WORK TASK:
The required answer is a copy of each line in the entries below that includes "access".

INFORMATION PROVIDED:

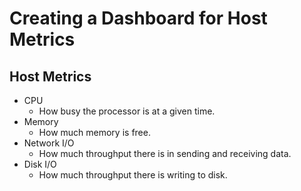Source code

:# Creating a Dashboard for Host Metrics

## Host Metrics

- CPU
  - How busy the processor is at a given time.
- Memory
  - How much memory is free.
- Network I/O
  - How much throughput there is in sending and receiving data.
- Disk I/O
  - How much throughput there is writing to disk.
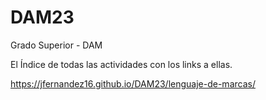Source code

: # DAM23
Grado Superior - DAM

El Índice de todas las actividades con los links a ellas.

https://jfernandez16.github.io/DAM23/lenguaje-de-marcas/
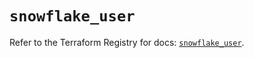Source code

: # `snowflake_user`

Refer to the Terraform Registry for docs: [`snowflake_user`](https://registry.terraform.io/providers/snowflake-labs/snowflake/0.93.0/docs/resources/user).
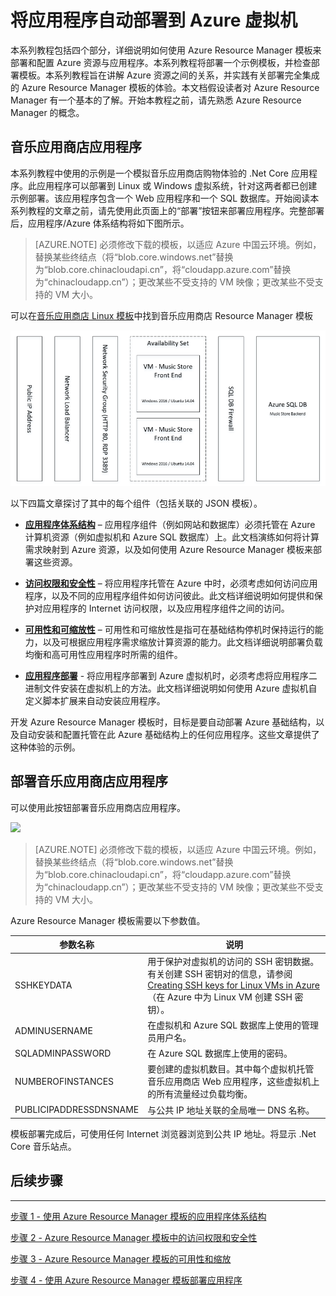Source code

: <properties
   pageTitle="Azure 虚拟机 DotNet Core 教程 1 | Azure"
   description="Azure 虚拟机 DotNet Core 教程"
   services="virtual-machines-linux"
   documentationCenter="virtual-machines"
   authors="neilpeterson"
   manager="timlt"
   editor="tysonn"
   tags="azure-service-management"/>  


<tags
   ms.service="virtual-machines-linux"
   ms.devlang="na"
   ms.topic="article"
   ms.tgt_pltfrm="vm-linux"
   ms.workload="infrastructure"
   ms.date="09/21/2016"
   wacn.date="11/21/2016"
   ms.author="nepeters"/>  


# 将应用程序自动部署到 Azure 虚拟机

本系列教程包括四个部分，详细说明如何使用 Azure Resource Manager 模板来部署和配置 Azure 资源与应用程序。本系列教程将部署一个示例模板，并检查部署模板。本系列教程旨在讲解 Azure 资源之间的关系，并实践有关部署完全集成的 Azure Resource Manager 模板的体验。本文档假设读者对 Azure Resource Manager 有一个基本的了解。开始本教程之前，请先熟悉 Azure Resource Manager 的概念。

## 音乐应用商店应用程序

本系列教程中使用的示例是一个模拟音乐应用商店购物体验的 .Net Core 应用程序。此应用程序可以部署到 Linux 或 Windows 虚拟系统，针对这两者都已创建示例部署。该应用程序包含一个 Web 应用程序和一个 SQL 数据库。开始阅读本系列教程的文章之前，请先使用此页面上的“部署”按钮来部署应用程序。完整部署后，应用程序/Azure 体系结构将如下图所示。

>[AZURE.NOTE] 必须修改下载的模板，以适应 Azure 中国云环境。例如，替换某些终结点（将“blob.core.windows.net”替换为“blob.core.chinacloudapi.cn”，将“cloudapp.azure.com”替换为“chinacloudapp.cn”）；更改某些不受支持的 VM 映像；更改某些不受支持的 VM 大小。

可以在[音乐应用商店 Linux 模板](https://github.com/neilpeterson/nepeters-azure-templates/tree/master/dotnet-core-music-linux-vm-sql-db)中找到音乐应用商店 Resource Manager 模板

![音乐应用商店应用程序](./media/virtual-machines-linux-dotnet-core/music-store.png)  


以下四篇文章探讨了其中的每个组件（包括关联的 JSON 模板）。

- [**应用程序体系结构**](/documentation/articles/virtual-machines-linux-dotnet-core-2-architecture/) – 应用程序组件（例如网站和数据库）必须托管在 Azure 计算机资源（例如虚拟机和 Azure SQL 数据库）上。此文档演练如何将计算需求映射到 Azure 资源，以及如何使用 Azure Resource Manager 模板来部署这些资源。

- [**访问权限和安全性**](/documentation/articles/virtual-machines-linux-dotnet-core-3-access-security/) – 将应用程序托管在 Azure 中时，必须考虑如何访问应用程序，以及不同的应用程序组件如何访问彼此。此文档详细说明如何提供和保护对应用程序的 Internet 访问权限，以及应用程序组件之间的访问。

- [**可用性和可缩放性**](/documentation/articles/virtual-machines-linux-dotnet-core-4-avalibility-scale/) – 可用性和可缩放性是指可在基础结构停机时保持运行的能力，以及可根据应用程序需求缩放计算资源的能力。此文档详细说明部署负载均衡和高可用性应用程序时所需的组件。

- [**应用程序部署**](/documentation/articles/virtual-machines-linux-dotnet-core-5-app-deployment/) - 将应用程序部署到 Azure 虚拟机时，必须考虑将应用程序二进制文件安装在虚拟机上的方法。此文档详细说明如何使用 Azure 虚拟机自定义脚本扩展来自动安装应用程序。

开发 Azure Resource Manager 模板时，目标是要自动部署 Azure 基础结构，以及自动安装和配置托管在此 Azure 基础结构上的任何应用程序。这些文章提供了这种体验的示例。

## 部署音乐应用商店应用程序

可以使用此按钮部署音乐应用商店应用程序。

<a href="https://portal.azure.cn/#create/Microsoft.Template/uri/https%3A%2F%2Fraw.githubusercontent.com%2FMicrosoft%2Fdotnet-core-sample-templates%2Fmaster%2Fdotnet-core-music-linux%2Fazuredeploy.json" target="_blank">
    <img src="http://azuredeploy.net/deploybutton.png"/>
</a>

>[AZURE.NOTE] 必须修改下载的模板，以适应 Azure 中国云环境。例如，替换某些终结点（将“blob.core.windows.net”替换为“blob.core.chinacloudapi.cn”，将“cloudapp.azure.com”替换为“chinacloudapp.cn”）；更改某些不受支持的 VM 映像；更改某些不受支持的 VM 大小。

Azure Resource Manager 模板需要以下参数值。

|参数名称 |说明 |
|---|---|
|SSHKEYDATA | 用于保护对虚拟机的访问的 SSH 密钥数据。有关创建 SSH 密钥对的信息，请参阅 [Creating SSH keys for Linux VMs in Azure](/documentation/articles/virtual-machines-linux-mac-create-ssh-keys/)（在 Azure 中为 Linux VM 创建 SSH 密钥）。 |
|ADMINUSERNAME | 在虚拟机和 Azure SQL 数据库上使用的管理员用户名。 |
|SQLADMINPASSWORD | 在 Azure SQL 数据库上使用的密码。 |
|NUMBEROFINSTANCES | 要创建的虚拟机数目。其中每个虚拟机托管音乐应用商店 Web 应用程序，这些虚拟机上的所有流量经过负载均衡。 |
|PUBLICIPADDRESSDNSNAME | 与公共 IP 地址关联的全局唯一 DNS 名称。 |

模板部署完成后，可使用任何 Internet 浏览器浏览到公共 IP 地址。将显示 .Net Core 音乐站点。

## 后续步骤

<hr>

[步骤 1 - 使用 Azure Resource Manager 模板的应用程序体系结构](/documentation/articles/virtual-machines-linux-dotnet-core-2-architecture/)

[步骤 2 - Azure Resource Manager 模板中的访问权限和安全性](/documentation/articles/virtual-machines-linux-dotnet-core-3-access-security/)

[步骤 3 - Azure Resource Manager 模板的可用性和缩放](/documentation/articles/virtual-machines-linux-dotnet-core-4-avalibility-scale/)

[步骤 4 - 使用 Azure Resource Manager 模板部署应用程序](/documentation/articles/virtual-machines-linux-dotnet-core-5-app-deployment/)

<!---HONumber=Mooncake_1114_2016-->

SOLUTION FOR THIS EXERCISE:
- [**访问权限和安全性**](/documentation/articles/virtual-machines-linux-dotnet-core-3-access-security/) – 将应用程序托管在 Azure 中时，必须考虑如何访问应用程序，以及不同的应用程序组件如何访问彼此。此文档详细说明如何提供和保护对应用程序的 Internet 访问权限，以及应用程序组件之间的访问。
[步骤 2 - Azure Resource Manager 模板中的访问权限和安全性](/documentation/articles/virtual-machines-linux-dotnet-core-3-access-security/)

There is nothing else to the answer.